TASK DATA Start Marker

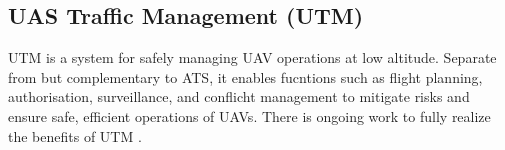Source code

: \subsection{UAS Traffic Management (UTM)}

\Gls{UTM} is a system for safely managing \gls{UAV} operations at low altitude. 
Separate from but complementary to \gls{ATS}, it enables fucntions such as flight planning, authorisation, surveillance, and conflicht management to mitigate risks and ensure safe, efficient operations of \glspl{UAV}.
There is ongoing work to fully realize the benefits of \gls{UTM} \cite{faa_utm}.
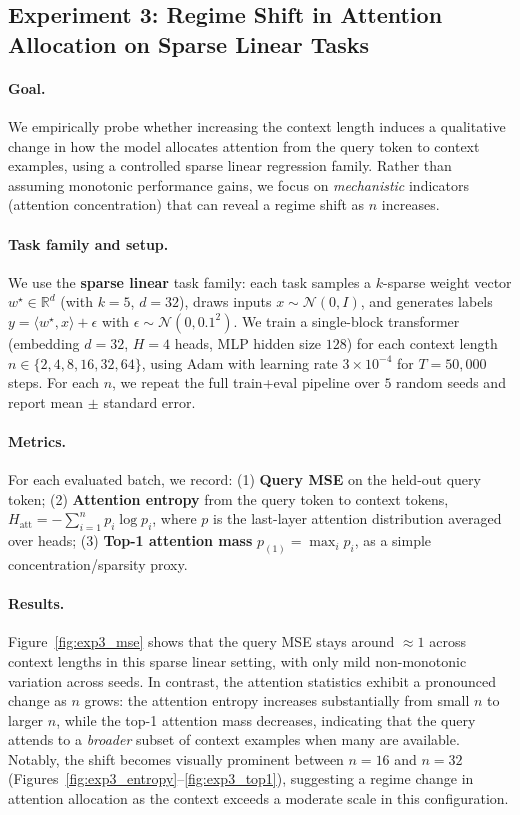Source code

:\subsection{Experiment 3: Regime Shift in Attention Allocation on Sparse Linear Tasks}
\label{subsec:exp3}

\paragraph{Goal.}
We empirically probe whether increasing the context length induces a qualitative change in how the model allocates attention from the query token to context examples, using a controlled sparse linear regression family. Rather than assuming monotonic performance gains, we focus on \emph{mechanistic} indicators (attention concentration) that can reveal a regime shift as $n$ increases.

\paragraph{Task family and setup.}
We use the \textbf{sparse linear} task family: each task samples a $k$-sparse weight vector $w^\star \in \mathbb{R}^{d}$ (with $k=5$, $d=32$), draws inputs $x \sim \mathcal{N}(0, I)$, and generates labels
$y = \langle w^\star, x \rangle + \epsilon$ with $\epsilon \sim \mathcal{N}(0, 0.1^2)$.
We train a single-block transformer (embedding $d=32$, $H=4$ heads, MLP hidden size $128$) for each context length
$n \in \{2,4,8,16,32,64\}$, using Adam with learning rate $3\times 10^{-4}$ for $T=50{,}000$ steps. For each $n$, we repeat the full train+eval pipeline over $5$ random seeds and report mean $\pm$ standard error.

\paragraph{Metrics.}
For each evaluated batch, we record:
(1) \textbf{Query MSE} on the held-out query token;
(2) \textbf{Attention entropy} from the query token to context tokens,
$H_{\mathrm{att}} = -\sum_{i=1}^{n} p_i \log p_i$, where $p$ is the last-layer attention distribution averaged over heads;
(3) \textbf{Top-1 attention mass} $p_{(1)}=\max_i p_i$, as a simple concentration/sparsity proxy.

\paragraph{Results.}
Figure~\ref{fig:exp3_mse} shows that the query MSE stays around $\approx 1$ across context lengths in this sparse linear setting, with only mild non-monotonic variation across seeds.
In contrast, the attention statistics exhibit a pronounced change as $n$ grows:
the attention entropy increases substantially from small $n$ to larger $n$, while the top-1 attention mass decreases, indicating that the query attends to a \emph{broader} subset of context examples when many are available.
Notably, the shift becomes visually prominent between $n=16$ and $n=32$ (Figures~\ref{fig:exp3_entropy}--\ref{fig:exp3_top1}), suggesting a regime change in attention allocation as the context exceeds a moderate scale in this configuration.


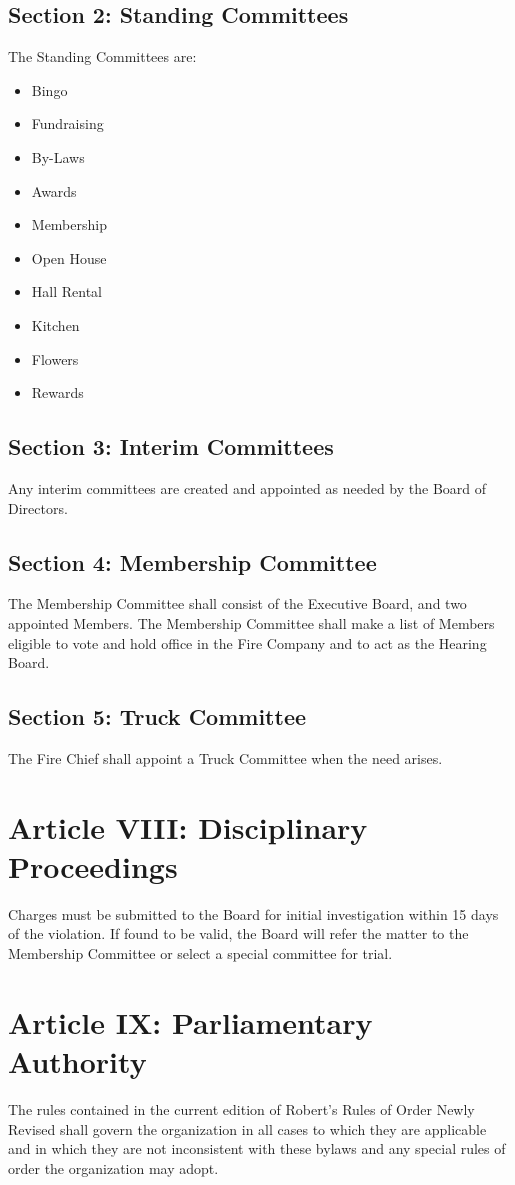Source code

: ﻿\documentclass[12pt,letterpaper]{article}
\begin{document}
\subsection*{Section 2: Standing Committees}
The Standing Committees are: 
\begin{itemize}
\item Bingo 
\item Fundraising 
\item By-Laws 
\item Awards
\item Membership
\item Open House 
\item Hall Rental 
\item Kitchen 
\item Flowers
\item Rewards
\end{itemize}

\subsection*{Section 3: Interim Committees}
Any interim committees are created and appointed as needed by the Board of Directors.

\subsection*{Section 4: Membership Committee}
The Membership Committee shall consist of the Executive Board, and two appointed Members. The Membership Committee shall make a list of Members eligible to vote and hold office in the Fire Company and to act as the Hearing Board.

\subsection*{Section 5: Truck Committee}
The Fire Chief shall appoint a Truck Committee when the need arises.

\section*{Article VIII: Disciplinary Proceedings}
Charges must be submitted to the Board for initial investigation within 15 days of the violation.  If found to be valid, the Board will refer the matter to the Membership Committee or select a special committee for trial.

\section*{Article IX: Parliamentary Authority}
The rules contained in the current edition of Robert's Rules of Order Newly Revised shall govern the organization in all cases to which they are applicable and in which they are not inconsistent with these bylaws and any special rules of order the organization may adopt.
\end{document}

TASK DATA End Marker

** REQUIREMENT **
Take the lines above from the one containing "In contrast, the" down to the one containing "the attention entropy", and transcribe them exactly, both ends included.

** ANSWER SPACE **
In contrast, the attention statistics exhibit a pronounced change as $n$ grows:
the attention entropy increases substantially from small $n$ to larger $n$, while the top-1 attention mass decreases, indicating that the query attends to a \emph{broader} subset of context examples when many are available.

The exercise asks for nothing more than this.